Media90 – Komisi I DPRD Lampung mengunjungi Polda Lampung untuk mengetahui perkembangan kasus Bendungan Margatiga di Lampung Timur dan mengevaluasi penanganan proyek nasional tersebut.
Selain menanyakan perkembangan kasus Marga Tiga, Komisi I DPRD Lampung juga mengapresiasi capaian kinerja Polda Lampung, yang berhasil mencapai tingkat kepercayaan masyarakat Lampung sebesar 88,7 persen.
Kapolda Lampung, Irjen Pol Helmy Santika, mengungkapkan bahwa penanganan kasus Bendungan Margatiga saat ini masih berjalan.

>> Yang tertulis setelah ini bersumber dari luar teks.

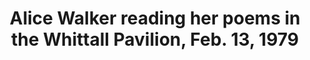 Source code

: ---
layout: manifest
title: Alice Walker reading her poems in the Whittall Pavilion, Feb. 13, 1979
manifest_name: alice-walker-reading-her-poems-in-the-whittall-pavilion-feb-13-1979

---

“Kasus ini sudah masuk tahap pertama di Kejaksaan Tinggi (Kejati) Lampung dengan tiga orang tersangka, dan kami sedang melengkapi berkas sesuai petunjuk kejaksaan,” kata Irjen Helmy Santika pada Jumat (2/8/2024).
Helmy menambahkan bahwa Polda Lampung telah berkoordinasi dan bersinergi dengan berbagai pihak terkait untuk menangani perkara ini.
“Kami sudah melakukan koordinasi untuk mencegah kerugian negara terkait tanam tumbuh dan tegakan, serta kerugian negara atas tanah eks kawasan hutan,” tambah Irjen Helmy.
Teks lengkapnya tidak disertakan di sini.